MRI offers improved imaging of soft-tissue abnormalities and can show greater anatomical detail than other imaging methods. Again, MRI signs of infection are non-specific. A disadvantage of MRI is the problem of artifact related to ferrous metallic implants. Titanium implants produce less interference.
Uptake of technetium 99m-labelled phosphate compounds (TCN-MDP) by bone is increased in areas of higher vascularity, including infections and bone healing. With infection, a 3-phase bone scan shows increased uptake of labelling in all 3 scan phases. Absence of uptake suggests impaired vascularity, or bone necrosis. Bone scanning detects increased bone remodeling that is present around all fractures for 12-24 months. Bone scanning cannot differentiate aseptic hardware loosening from infection. Indium111-labelled white blood cell scans are more specific for inflammation and infection. The illustration shows a larger area of uptake, surrounding hyperemia and inflammation with TCN-MDP (b) than with the indium111 white blood cell technique (a). However, false positives and false negatives still occur.

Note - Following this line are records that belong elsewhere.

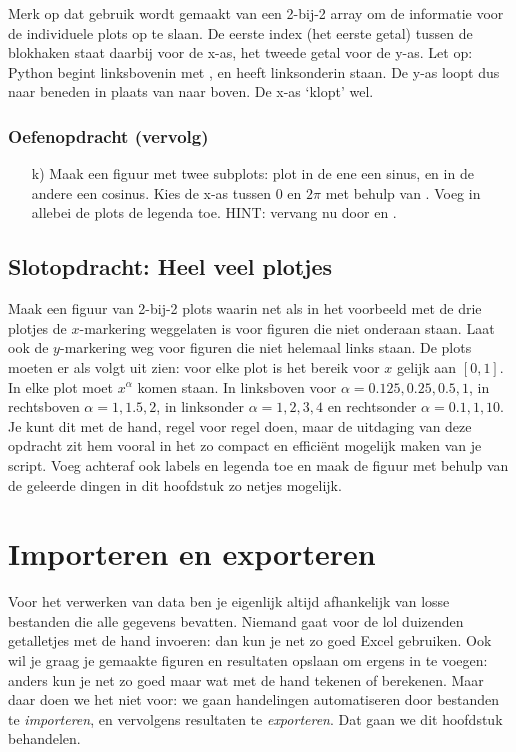 \documentclass[a4paper,11pt, fleqn]{article}
\newcommand{\ditwc}{Naam van het huidige werkcollege}
\begin{document}

Merk op dat gebruik wordt gemaakt van een 2-bij-2 array om de informatie voor de individuele plots op te slaan. De eerste index (het eerste getal) tussen de blokhaken staat daarbij voor de x-as, het tweede getal voor de y-as. Let op: Python begint linksbovenin met \pythoninline{[0,0]}, en heeft \pythoninline{[0,1]} linksonderin staan. De y-as loopt dus naar beneden in plaats van naar boven. De x-as `klopt' wel.

\subsubsection*{Oefenopdracht (vervolg)}
\begin{itemize}
	\item[k)] Maak een figuur met twee subplots: plot in de ene een sinus, en in de andere een cosinus. Kies de x-as tussen 0 en $2\pi$ met behulp van . Voeg in allebei de plots de legenda toe. HINT: vervang  nu door  en .
\end{itemize}

\subsection{Slotopdracht: Heel veel plotjes}
Maak een figuur van 2-bij-2 plots waarin net als in het voorbeeld met de drie plotjes de $x$-markering weggelaten is voor figuren die niet onderaan staan. Laat ook de $y$-markering weg voor figuren die niet helemaal links staan. 
De plots moeten er als volgt uit zien: voor elke plot is het bereik voor $x$ gelijk aan $[0,1]$. In elke plot moet $x^\alpha$ komen staan. In linksboven voor $\alpha = 0.125,0.25,0.5,1$, in rechtsboven $\alpha = 1,1.5,2$, in linksonder $\alpha = 1,2,3,4$ en rechtsonder $\alpha = 0.1,1,10$. Je kunt dit met de hand, regel voor regel doen, maar de uitdaging van deze opdracht zit hem vooral in het zo compact en efficiënt mogelijk maken van je script. Voeg achteraf ook labels en legenda toe en maak de figuur met behulp van de geleerde dingen in dit hoofdstuk zo netjes mogelijk.


\clearpage
\renewcommand{\ditwc}{Importeren en exporteren}
\section[Importeren en exporteren]{\ditwc}
Voor het verwerken van data ben je eigenlijk altijd afhankelijk van losse bestanden die alle gegevens bevatten. Niemand gaat voor de lol duizenden getalletjes met de hand invoeren: dan kun je net zo goed Excel gebruiken. Ook wil je graag je gemaakte figuren en resultaten opslaan om ergens in te voegen: anders kun je net zo goed maar wat met de hand tekenen of berekenen. Maar daar doen we het niet voor: we gaan handelingen automatiseren door bestanden te \textit{importeren}, en vervolgens resultaten te \textit{exporteren}. Dat gaan we dit hoofdstuk behandelen.
\end{document}
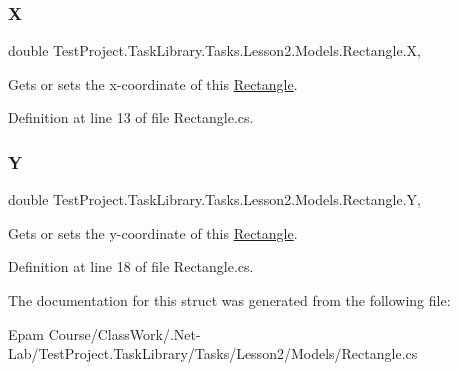 \subsubsection{\texorpdfstring{X}{X}}
{\footnotesize\ttfamily double Test\+Project.\+Task\+Library.\+Tasks.\+Lesson2.\+Models.\+Rectangle.\+X\hspace{0.3cm}{\ttfamily [get]}, {\ttfamily [set]}}



Gets or sets the x-\/coordinate of this \mbox{\hyperlink{struct_test_project_1_1_task_library_1_1_tasks_1_1_lesson2_1_1_models_1_1_rectangle}{Rectangle}}. 



Definition at line 13 of file Rectangle.\+cs.

\mbox{\label{struct_test_project_1_1_task_library_1_1_tasks_1_1_lesson2_1_1_models_1_1_rectangle_a0f43578146610d7c2f80562ac8a65c18}} 
\subsubsection{\texorpdfstring{Y}{Y}}
{\footnotesize\ttfamily double Test\+Project.\+Task\+Library.\+Tasks.\+Lesson2.\+Models.\+Rectangle.\+Y\hspace{0.3cm}{\ttfamily [get]}, {\ttfamily [set]}}



Gets or sets the y-\/coordinate of this \mbox{\hyperlink{struct_test_project_1_1_task_library_1_1_tasks_1_1_lesson2_1_1_models_1_1_rectangle}{Rectangle}}. 



Definition at line 18 of file Rectangle.\+cs.



The documentation for this struct was generated from the following file\+:\begin{DoxyCompactItemize}
\item 
Epam Course/\+Class\+Work/.\+Net-\/\+Lab/\+Test\+Project.\+Task\+Library/\+Tasks/\+Lesson2/\+Models/Rectangle.\+cs\end{DoxyCompactItemize}
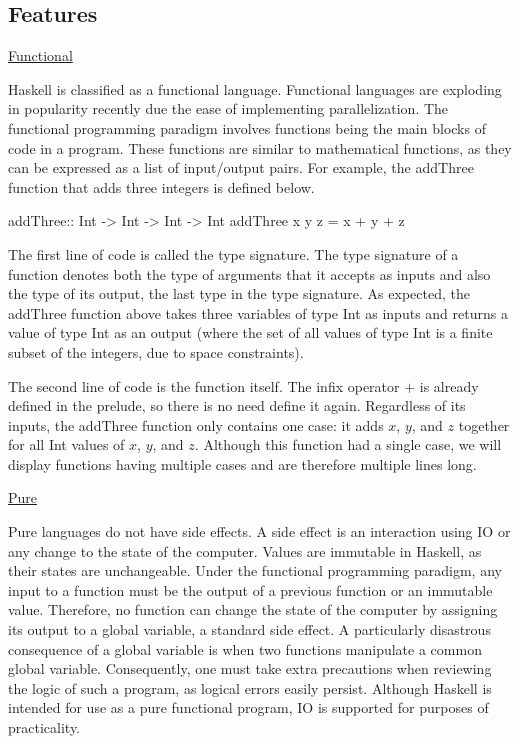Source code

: \documentclass[11pt]{article}
\begin{document}
\subsection{Features}

\hspace{0.5cm}\underline{Functional}

Haskell is classified as a functional language. Functional languages are exploding in popularity recently due the ease of implementing parallelization. The functional programming paradigm involves functions being the main blocks of code in a program. These functions are similar to mathematical functions, as they can be expressed as a list of input/output pairs. For example, the addThree function that adds three integers is defined below.

\hspace{2cm}\begin{verbbox}
addThree:: Int -> Int -> Int -> Int
addThree x y z = x + y + z
\end{verbbox}
\theverbbox

The first line of code is called the type signature. The type signature of a function denotes both the type of arguments that it accepts as inputs and also the type of its output, the last type in the type signature. As expected, the addThree function above takes three variables of type Int as inputs and returns a value of type Int as an output (where the set of all values of type Int is a finite subset of the integers, due to space constraints). 

The second line of code is the function itself. The infix operator $+$ is already defined in the prelude, so there is no need define it again. Regardless of its inputs, the addThree function only contains one case: it adds $x$, $y$, and $z$ together for all Int values of $x$, $y$, and $z$. Although this function had a single case, we will display functions having multiple cases and are therefore multiple lines long. 

\hspace{0.5cm}\underline{Pure}

Pure languages do not have side effects. A side effect is an interaction using IO or any change to the state of the computer. Values are immutable in Haskell, as their states are unchangeable. Under the functional programming paradigm, any input to a function must be the output of a previous function or an immutable value. Therefore, no function can change the state of the computer by assigning its output to a global variable, a standard side effect. A particularly disastrous consequence of a global variable is when two functions manipulate a common global variable. Consequently, one must take extra precautions when reviewing the logic of such a program, as logical errors easily persist. Although Haskell is intended for use as a pure functional program, IO is supported for purposes of practicality. 
\end{document}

If an infected area is to be explored, preoperative aspirate of fluid accumulation and especially intraoperative tissue sampling from several potentially infected sites, prior to the start of any antibiotics, provide the best material for detecting the infecting microorganism(s). At least 5 specimens should be taken for microbiology testing. One sample should be sent for histopathology. Both aerobic and anaerobic cultures should be undertaken. PCR, if available will speed up, and make more reliable, the characterization of the organisms. If hardware is removed, this can be cultured as well preferably after sonication. Histological investigation can reveal a bacterial etiology, even if the microbiological tests are negative. Superficial wound swabs should be avoided because of low sensitivity and frequent contamination by surface organisms. Ideally, prior to tissue sampling for culture, it is important to discontinue any antibiotic therapy for at least a week.
If the infection is suspected to involve a joint cavity, there is a need for surgical intervention.
Depending on the acuity of infection, surgical intervention can range from single stage revisions to two stage revisions.